Micah Jenkins (December 1, 1835 - May 6, 1864) was a Confederate general in the American Civil War, mortally wounded by friendly fire at the Battle of the Wilderness.

==Early life and education==
Jenkins was born on Edisto Island, South Carolina. He graduated first in his class from the South Carolina Military Academy, now called The Citadel, in 1854. Jenkins then organized the King's Mountain Military School from 1855 to 1861.

==American Civil War==
Jenkins recruited a company of the 5th South Carolina Infantry Regiment and was elected as colonel on April 13, 1861. He fought under David R. Jones at the First Battle of Bull Run and later was brigaded under General Richard H. Anderson. During the April 1862 reorganization of the army, Jenkins retained his command of the 5th South Carolina. At the Battle of Seven Pines, Anderson was temporarily put in division command while Jenkins got brigade command of his own regiment, the 6th South Carolina, and the Palmetto Sharpshooters. He led with distinction in that battle, leading his brigade around the Union's flanks to their rear and forcing them to retreat 1.5 miles to the rear. During the battle, he was wounded in the knee.

Also during that year Jenkins was colonel of the Palmetto Sharpshooters. Considered one of the war's "boy generals", he was promoted to the rank of brigadier general on July 22, 1862, at the age of 26. He was later wounded at the Second Battle of Bull Run in August 1862, this time in the shoulder and chest. Consequently, Jenkins was absent from the Army of Northern Virginia when it fought the Battle of Antietam.

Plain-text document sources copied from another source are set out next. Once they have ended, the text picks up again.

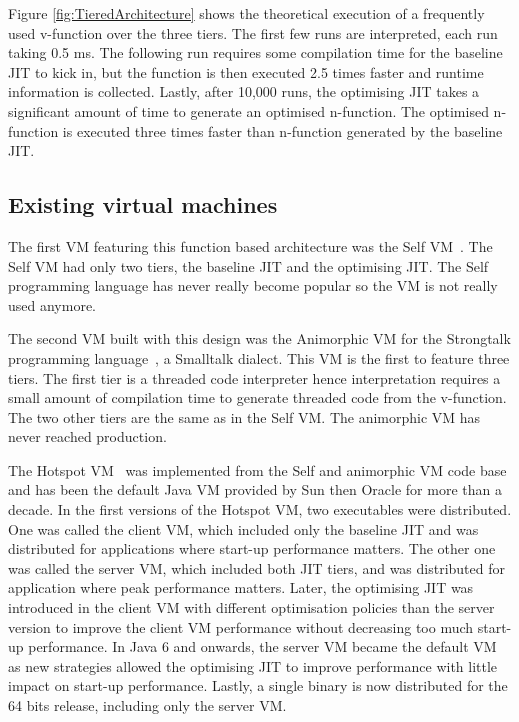 \documentclass[a4paper,12pt,twoside]{../includes/ThesisStyle}
\begin{document}
Figure \ref{fig:TieredArchitecture} shows the theoretical execution of a frequently used v-function over the three tiers. The first few runs are interpreted, each run taking 0.5 ms. The following run requires some compilation time for the baseline JIT to kick in, but the function is then executed 2.5 times faster and runtime information is collected. Lastly, after 10,000 runs, the optimising JIT takes a significant amount of time to generate an optimised n-function. The optimised n-function is executed three times faster than n-function generated by the baseline JIT.

\subsection{Existing virtual machines}
\label{sec:existing1}

The first VM featuring this function based architecture was the Self VM~\cite{UrsPHD}. The Self VM had only two tiers, the baseline JIT and the optimising JIT. The Self programming language has never really become popular so the VM is not really used anymore. 

The second VM built with this design was the Animorphic VM for the Strongtalk programming language~\cite{Sun06}, a Smalltalk dialect. This VM is the first to feature three tiers. The first tier is a threaded code interpreter hence interpretation requires a small amount of compilation time to generate threaded code from the v-function. The two other tiers are the same as in the Self VM. The animorphic VM has never reached production.

The Hotspot VM~\cite{Pale01a} was implemented from the Self and animorphic VM code base and has been the default Java VM provided by Sun then Oracle for more than a decade. In the first versions of the Hotspot VM, two executables were distributed. One was called the client VM, which included only the baseline JIT and was distributed for applications where start-up performance matters. The other one was called the server VM, which included both JIT tiers, and was distributed for application where peak performance matters. Later, the optimising JIT was introduced in the client VM with different optimisation policies than the server version to improve the client VM performance without decreasing too much start-up performance. In Java 6 and onwards, the server VM became the default VM as new strategies allowed the optimising JIT to improve performance with little impact on start-up performance. Lastly, a single binary is now distributed for the 64 bits release, including only the server VM. 
\end{document}
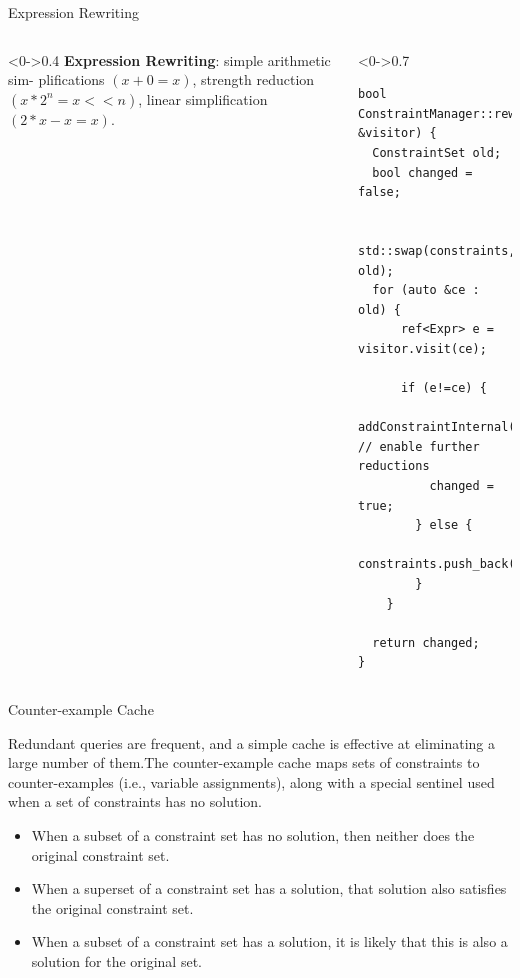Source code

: \documentclass[9pt,aspectratio=43,mathserif,table]{beamer}
\begin{document}
\begin{frame}[fragile]{Expression Rewriting}
	\begin{columns}[T]
		\begin{column}<0->{0.4\textwidth}
			\textbf{Expression Rewriting}: simple arithmetic sim-
			plifications $(x + 0 = x)$, strength reduction $(x * 2^n
				= x << n)$, linear simplification $(2*x - x = x)$.
		\end{column}
		\hfill
		\begin{column}<0->{0.7\textwidth}
			\begin{lstlisting}
bool ConstraintManager::rewriteConstraints(ExprVisitor &visitor) {
  ConstraintSet old;
  bool changed = false;

  std::swap(constraints, old);
  for (auto &ce : old) {
      ref<Expr> e = visitor.visit(ce);

      if (e!=ce) {
          addConstraintInternal(e); // enable further reductions
          changed = true;
        } else {
          constraints.push_back(ce);
        }
    }

  return changed;
}
      \end{lstlisting}
		\end{column}
	\end{columns}
\end{frame}

\begin{frame}[fragile]{Counter-example Cache}

	Redundant queries are frequent, and a simple cache is effective at eliminating a
	large number of them.The counter-example cache maps sets of constraints to counter-examples (i.e., variable assignments), along with a special sentinel used when a set
	of constraints has no solution.
	\begin{itemize}
		\item<0-> When a subset of a constraint set has no solution,
		      then neither does the original constraint set.
		\item<0-> When a superset of a constraint set has a solution,
		      that solution also satisfies the original constraint set.
		\item<0-> When a subset of a constraint set has a solution, it is
		      likely that this is also a solution for the original set.
	\end{itemize}
\end{frame}
\end{document}
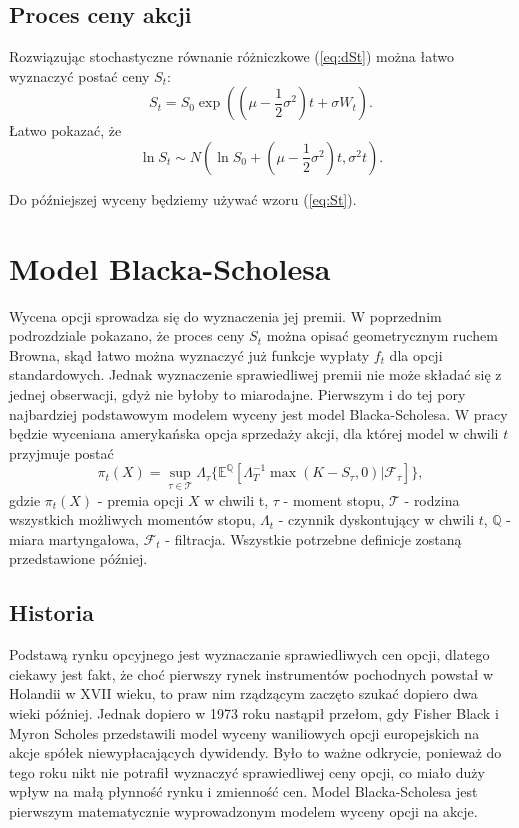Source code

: \documentclass[]{pwr_wmat_praca_dyplomowa}
\theoremstyle{plain}
\numberwithin{theorem}{chapter}
\theoremstyle{definition}
\numberwithin{theorem}{chapter}
\begin{document}
\subsection{Proces ceny akcji}

Rozwiązując stochastyczne równanie różniczkowe (\ref{eq:dSt}) można łatwo wyznaczyć postać ceny $S_t$:
\begin{equation}
\label{eq:St}
S_t = S_0 \exp((\mu - \frac{1}{2}\sigma^2)t + \sigma W_t).
\end{equation}
Łatwo pokazać, że 
\begin{equation}
\label{eq:rozklad}
\ln S_t \sim N(\ln S_0 + (\mu-\frac{1}{2}\sigma^2)t, \sigma^2 t).
\end{equation}

\noindent Do późniejszej wyceny będziemy używać wzoru (\ref{eq:St}).

\section{Model Blacka-Scholesa}
Wycena opcji sprowadza się do wyznaczenia jej premii. W poprzednim podrozdziale pokazano, że proces ceny $S_t$ można opisać geometrycznym ruchem Browna, skąd łatwo można wyznaczyć już funkcje wypłaty $f_t$ dla opcji standardowych. Jednak wyznaczenie sprawiedliwej premii nie może składać się z jednej obserwacji, gdyż nie byłoby to miarodajne. Pierwszym i do tej pory najbardziej podstawowym modelem wyceny jest model Blacka-Scholesa. W pracy będzie wyceniana amerykańska opcja sprzedaży akcji, dla której model w chwili $t$ przyjmuje postać
\begin{equation}
\label{eq:B-S}
\pi_t(X) = \sup_{\tau \in \mathcal{T}} \Lambda_{\tau}\{\mathbb{E}^{\mathbb{Q}}[\Lambda_{T}^{-1}\max(K-S_{\tau},0)|\mathcal{F}_{\tau}]\},
\end{equation}
gdzie $\pi_t(X)$ - premia opcji $X$ w chwili t, $\tau$ - moment stopu, $\mathcal{T}$ - rodzina wszystkich możliwych momentów stopu, $\Lambda_t$ - czynnik dyskontujący w chwili $t$, $\mathbb{Q}$ - miara martyngałowa, $\mathcal{F}_t$ - filtracja. Wszystkie potrzebne definicje zostaną przedstawione później.

\subsection{Historia}
Podstawą rynku opcyjnego jest wyznaczanie sprawiedliwych cen opcji, dlatego ciekawy jest fakt, że choć pierwszy rynek instrumentów pochodnych powstał w Holandii w XVII wieku, to praw nim rządzącym zaczęto szukać dopiero dwa wieki później. Jednak dopiero w 1973 roku nastąpił przełom, gdy Fisher Black i Myron Scholes przedstawili model wyceny waniliowych opcji europejskich na akcje spółek niewypłacających dywidendy. Było to ważne odkrycie, ponieważ do tego roku nikt nie potrafił wyznaczyć sprawiedliwej ceny opcji, co miało duży wpływ na małą płynność rynku i zmienność cen. Model Blacka-Scholesa jest pierwszym matematycznie wyprowadzonym modelem wyceny opcji na akcje.
\end{document}
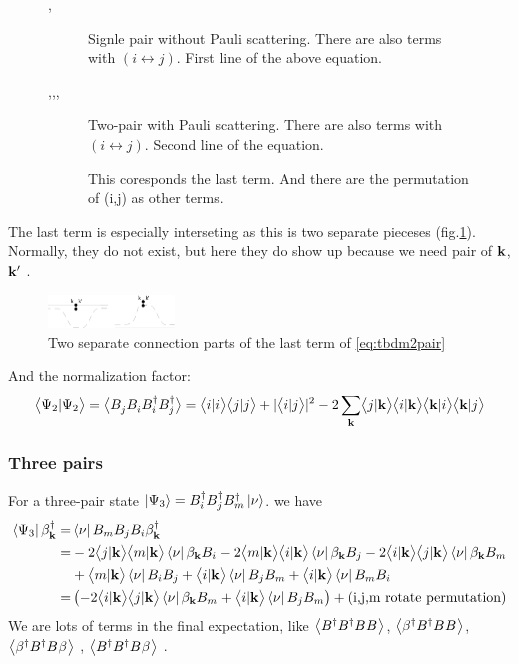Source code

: \begin{figure}[htb]
\begin{description}
\item[,] Signle pair without Pauli scattering.  There are also terms with $(i\leftrightarrow{j})$. First line of the above equation. 
\item[,,,] Two-pair with Pauli scattering.  There are also terms with $(i\leftrightarrow{j})$. 
Second line of the equation. 
\item[] This coresponds the last term.  And there are the permutation of (i,j) as other terms.  
\end{description}
\end{figure}

The last term is especially interseting as this is two separate pieceses (fig.\ref{fig:shivaseparate}).  Normally, they do not exist, but here they do show up because we need pair of $\mathbf{k}$,$\mathbf{k}'$ .  
\begin{figure}[htb]\centering
 \includegraphics[width=0.3\textwidth]{image/shivaSeparate.eps}
\caption{Two separate connection parts of the last term of \eqref{eq:tbdm2pair}\label{fig:shivaseparate}}\centering
\end{figure}
And the normalization factor:
\begin{equation}
 {\ensuremath{\bigl<{{\Psi_2}|{\Psi_2}}\bigr>}}=\bigl<{B^{}_j{}B^{}_i{}B^{\dagger}_i{}B^{\dagger}_j}\bigr>=\bigl<{{i}|{i}}\bigr>\bigl<{{j}|{j}}\bigr>+\lvert{\ensuremath{\bigl<{{i}|{j}}\bigr>}}\rvert^2-2\sum_{\mathbf{k}}\bigl<{{j}|{\mathbf{k}}}\bigr>\bigl<{{i}|{\mathbf{k}}}\bigr>\bigl<{{\mathbf{k}}|{i}}\bigr>\bigl<{{\mathbf{k}}|{j}}\bigr>
\end{equation}

\subsubsection{Three pairs}
For a three-pair state $\left|\Psi_3\right>=B^{\dagger}_i{}B^{\dagger}_j{}B^{\dagger}_m\left|\nu\right>$. 
we have 
\begin{equation}
\begin{split}
 \left<\Psi_3\right|\beta^{\dagger}_{\mathbf{k}}=&\left<\nu\right|B_m{}B_j{}B_i\beta^{\dagger}_{\mathbf{k}}\\
=&-2\bigl<{{j}|{\mathbf{k}}}\bigr>\bigl<{{m}|{\mathbf{k}}}\bigr>\left<\nu\right|\beta_{\mathbf{k}}{}B_i-2\bigl<{{m}|{\mathbf{k}}}\bigr>\bigl<{{i}|{\mathbf{k}}}\bigr>\left<\nu\right|\beta_{\mathbf{k}}{}B_j
-2\bigl<{{i}|{\mathbf{k}}}\bigr>\bigl<{{j}|{\mathbf{k}}}\bigr>\left<\nu\right|\beta_{\mathbf{k}}{}B_m\\
&+\bigl<{{m}|{\mathbf{k}}}\bigr>\left<\nu\right|B_i{}B_j+\bigl<{{i}|{\mathbf{k}}}\bigr>\left<\nu\right|B_j{}B_m+\bigl<{{i}|{\mathbf{k}}}\bigr>\left<\nu\right|B_m{}B_i\\
=&\left(-2\bigl<{{i}|{\mathbf{k}}}\bigr>\bigl<{{j}|{\mathbf{k}}}\bigr>\left<\nu\right|\beta_{\mathbf{k}}{}B_m+\bigl<{{i}|{\mathbf{k}}}\bigr>\left<\nu\right|B_j{}B_m\right)+(\mbox{i,j,m rotate permutation})
\end{split}
\end{equation}
We are lots of terms in the final expectation, like $\bigl<{B^{\dagger}{}B^{\dagger}{}B^{}B^{}}\bigr>$, $\bigl<{\beta^{\dagger}{}B^{\dagger}{}B^{}B^{}}\bigr>$,$\bigl<{\beta^{\dagger}{}B^{\dagger}{}B^{}\beta^{}}\bigr>$ , $\bigl<{B^{\dagger}{}B^{\dagger}{}B^{}\beta^{}}\bigr>$ .  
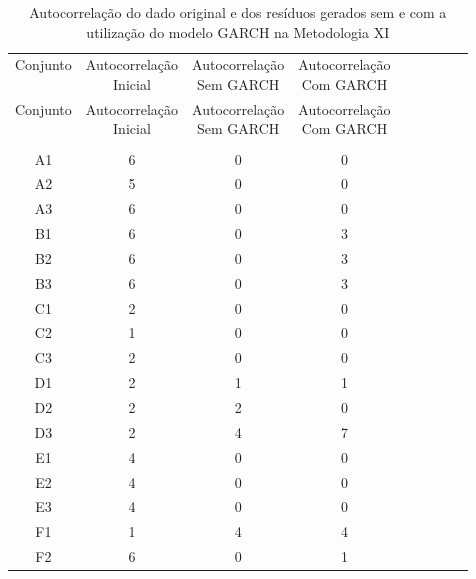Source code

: \begin{center}
\begin{longtable}{ccccc|cccc}
\toprule
\rowcolor{white}
\caption[Metodologia XI: evolução da autocorrelação]{Autocorrelação do dado
original e dos resíduos gerados sem e com a utilização do modelo GARCH na
Metodologia XI} \label{tab:EvolucaoAutocorrelacaoMet11}\\
\midrule
Conjunto & \specialcell{Autocorrelação\\Inicial} & \specialcell{Autocorrelação\\Sem
GARCH} & \specialcell{Autocorrelação\\Com GARCH} \\
\midrule
\endfirsthead 
\midrule
\rowcolor{white}
Conjunto & \specialcell{Autocorrelação\\Inicial} & \specialcell{Autocorrelação\\Sem
GARCH} & \specialcell{Autocorrelação\\Com GARCH} \\
\toprule
\endhead
\midrule \\ %
\endfoot
\bottomrule 
\endlastfoot
    A1    & 6     & 0     & 0 \\
    A2    & 5     & 0     & 0 \\
    A3    & 6     & 0     & 0 \\
    B1    & 6     & 0     & 3 \\
    B2    & 6     & 0     & 3 \\
    B3    & 6     & 0     & 3 \\
    C1    & 2     & 0     & 0 \\
    C2    & 1     & 0     & 0 \\
    C3    & 2     & 0     & 0 \\
    D1    & 2     & 1     & 1 \\
    D2    & 2     & 2     & 0 \\
    D3    & 2     & 4     & 7 \\
    E1    & 4     & 0     & 0 \\
    E2    & 4     & 0     & 0 \\
    E3    & 4     & 0     & 0 \\
    F1    & 1     & 4     & 4 \\
    F2    & 6     & 0     & 1 \\

\end{longtable}
\end{center}
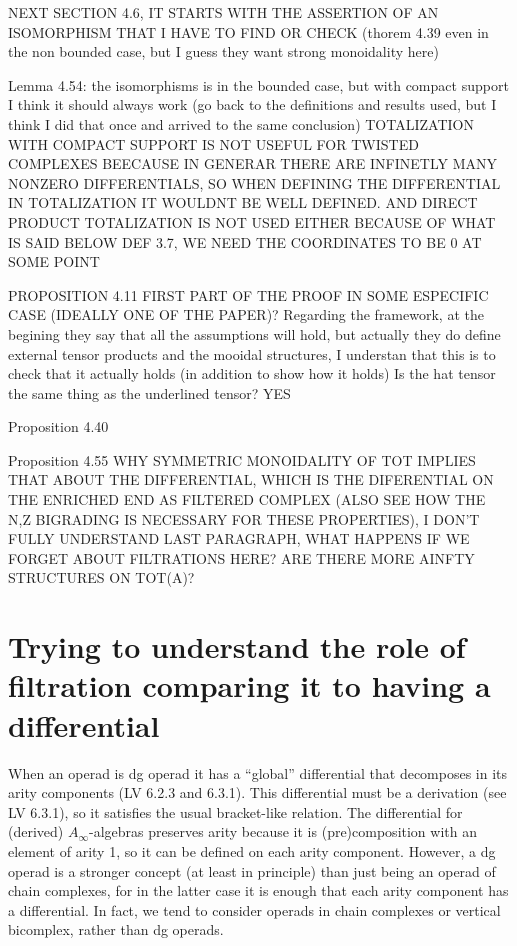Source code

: \documentclass[twoside]{article}
\begin{document}
NEXT SECTION 4.6, IT STARTS WITH THE ASSERTION OF AN ISOMORPHISM THAT I HAVE TO FIND OR CHECK (thorem 4.39 even in the non bounded case, but I guess they want strong monoidality here)

Lemma 4.54: the isomorphisms is in the bounded case, but with compact support I think it should always work (go back to the definitions and results used, but I think I did that once and arrived to the same conclusion) TOTALIZATION WITH COMPACT SUPPORT IS NOT USEFUL FOR TWISTED COMPLEXES BEECAUSE IN GENERAR  THERE ARE INFINETLY MANY NONZERO DIFFERENTIALS, SO WHEN DEFINING THE DIFFERENTIAL IN TOTALIZATION IT WOULDNT BE WELL DEFINED. AND DIRECT PRODUCT TOTALIZATION IS NOT USED EITHER BECAUSE OF WHAT IS SAID BELOW DEF 3.7, WE NEED THE COORDINATES TO BE 0 AT SOME POINT


PROPOSITION 4.11 FIRST PART OF THE PROOF IN SOME ESPECIFIC CASE (IDEALLY ONE OF THE PAPER)?
Regarding the framework, at the begining they say that all the assumptions will hold, but actually they do define external tensor products and the mooidal structures, I understan that this is to check that it actually holds (in addition to show how it holds) Is the hat tensor the same thing as the underlined tensor? YES

Proposition 4.40

Proposition 4.55 WHY SYMMETRIC MONOIDALITY OF TOT IMPLIES THAT ABOUT THE DIFFERENTIAL, WHICH IS THE DIFERENTIAL ON THE ENRICHED END AS FILTERED COMPLEX (ALSO SEE HOW THE N,Z BIGRADING IS NECESSARY FOR THESE PROPERTIES), I DON'T FULLY UNDERSTAND LAST PARAGRAPH, WHAT HAPPENS IF WE FORGET ABOUT FILTRATIONS HERE? ARE THERE MORE AINFTY STRUCTURES ON TOT(A)?


\section*{Trying to understand the role of filtration comparing it to having a differential}

When an operad is dg operad it has a ``global'' differential that decomposes in its arity components (LV 6.2.3 and 6.3.1). This differential must be a derivation (see LV 6.3.1), so it satisfies the usual bracket-like relation. The differential for (derived) $A_\infty$-algebras  preserves arity because it is (pre)composition with an element of arity 1, so it can be defined on each arity component. However, a dg operad is a stronger concept (at least in principle) than just being an operad of chain complexes, for in the latter case it is enough that each arity component has a differential. In fact, we tend to consider operads in chain complexes or vertical bicomplex, rather than dg operads.
\end{document}
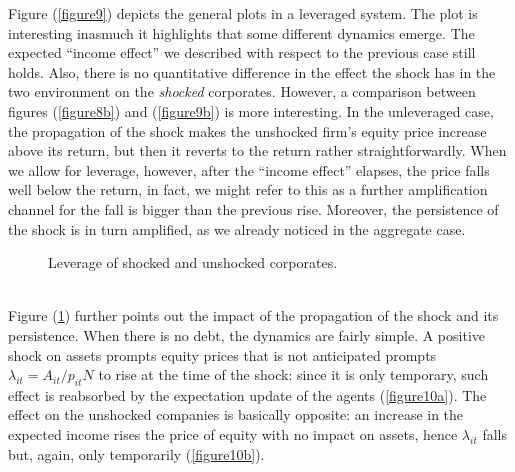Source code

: \documentclass[11pt]{article}
\begin{document}
Figure (\ref{figure9}) depicts the general plots in a leveraged system. The plot is interesting inasmuch it highlights that some different dynamics emerge. The expected ``income effect'' we described with respect to the previous case still holds. Also, there is no quantitative difference in the effect the shock has in the two environment on the \emph{shocked} corporates. However, a comparison between figures (\ref{figure8b}) and (\ref{figure9b}) is more interesting. In the unleveraged case, the propagation of the shock makes the unshocked firm's equity price increase above its return, but then it reverts to the return rather straightforwardly. When we allow for leverage, however, after the ``income effect'' elapses, the price falls well below the return, in fact, we might refer to this as a further amplification channel for the fall is bigger than the previous rise. Moreover, the persistence of the shock is in turn amplified, as we already noticed in the aggregate case.
\begin{figure}[h!]
\centering
{}\quad
{}
 \caption{Leverage of shocked and unshocked corporates.} \label{figure10}
\end{figure}\\
Figure (\ref{figure10}) further points out the impact of the propagation of the shock  and its persistence. When there is no debt, the dynamics are fairly simple. A positive shock on assets prompts equity prices that is not anticipated prompts $\lambda_{it} = A_{it}/p_{it}N$ to rise at the time of the shock: since it is only temporary, such effect is reabsorbed by the expectation update of the agents (\ref{figure10a}). The effect on the unshocked companies is basically opposite: an increase in the expected income rises the price of equity with no impact on assets, hence $\lambda_{it}$ falls but, again, only temporarily (\ref{figure10b}).\\
\end{document}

Jenkins' brigade served in the division of Maj. Gen. George Pickett at the Battle of Fredericksburg, although it was not engaged. Pickett's division participated in the campaign of Lt. Gen. James Longstreet against Suffolk, Virginia, in 1863, but Jenkins' brigade was retained near Richmond, Virginia, missing the Battle of Gettysburg.

Jenkins and his brigade went with Hood's Division of the First Corps to Tennessee in the fall of 1863, and participated in the second day's fighting of the Battle of Chickamauga on September 20. When division commander Maj. Gen. John Bell Hood was elevated to lead a corps; a bitter rivalry broke out over his succession. Brig. Gen. Evander Law had been in the division since it was created and had already commanded it on several occasions, including at Gettysburg and Chickamauga. However Jenkins was the senior officer, being promoted three months earlier, and with support of Longstreet took command. The internal quarrel greatly hindered the unit's efficiency in late 1863. When the corps returned to the Army of Northern Virginia in early 1864 the issue was resolved when Brig. Gen. Charles W. Field, who was senior to both, was assigned to the division, given command and promoted to Major General.

On January 16, 1864, Jenkins led his brigade to victory in the small Battle of Kimbrough's Crossroads against Federal cavalry. During the Battle of the Wilderness, Jenkins was riding with Lt. Gen. Longstreet when both were struck down by friendly fire on May 6, 1864. Although Longstreet survived, Jenkins died of his head wound a few hours later, and was buried in Magnolia Cemetery, Charleston, South Carolina.

==Personal life==
Jenkins's son, Micah John Jenkins was born July 3, 1857, and graduated from West Point in 1879. He served in the Spanish–American War, as Captain of Troop K, 1st United States Volunteer Cavalry Regiment, the "Rough Riders." He fought with the Regiment in Cuba and was present during the attack on San Juan Hill. He was promoted to Major of the Regiment on August 11, 1898; and was mustered out of service with the Regiment at Montauk Point, Long Island, New York in September 1898.

General Micah Jenkins was mortally wounded during the Battle of the Wilderness by friendly fire and died in Spotsylvania County, Virginia on May,6th 1864. He is buried in Charleston, South Carolina.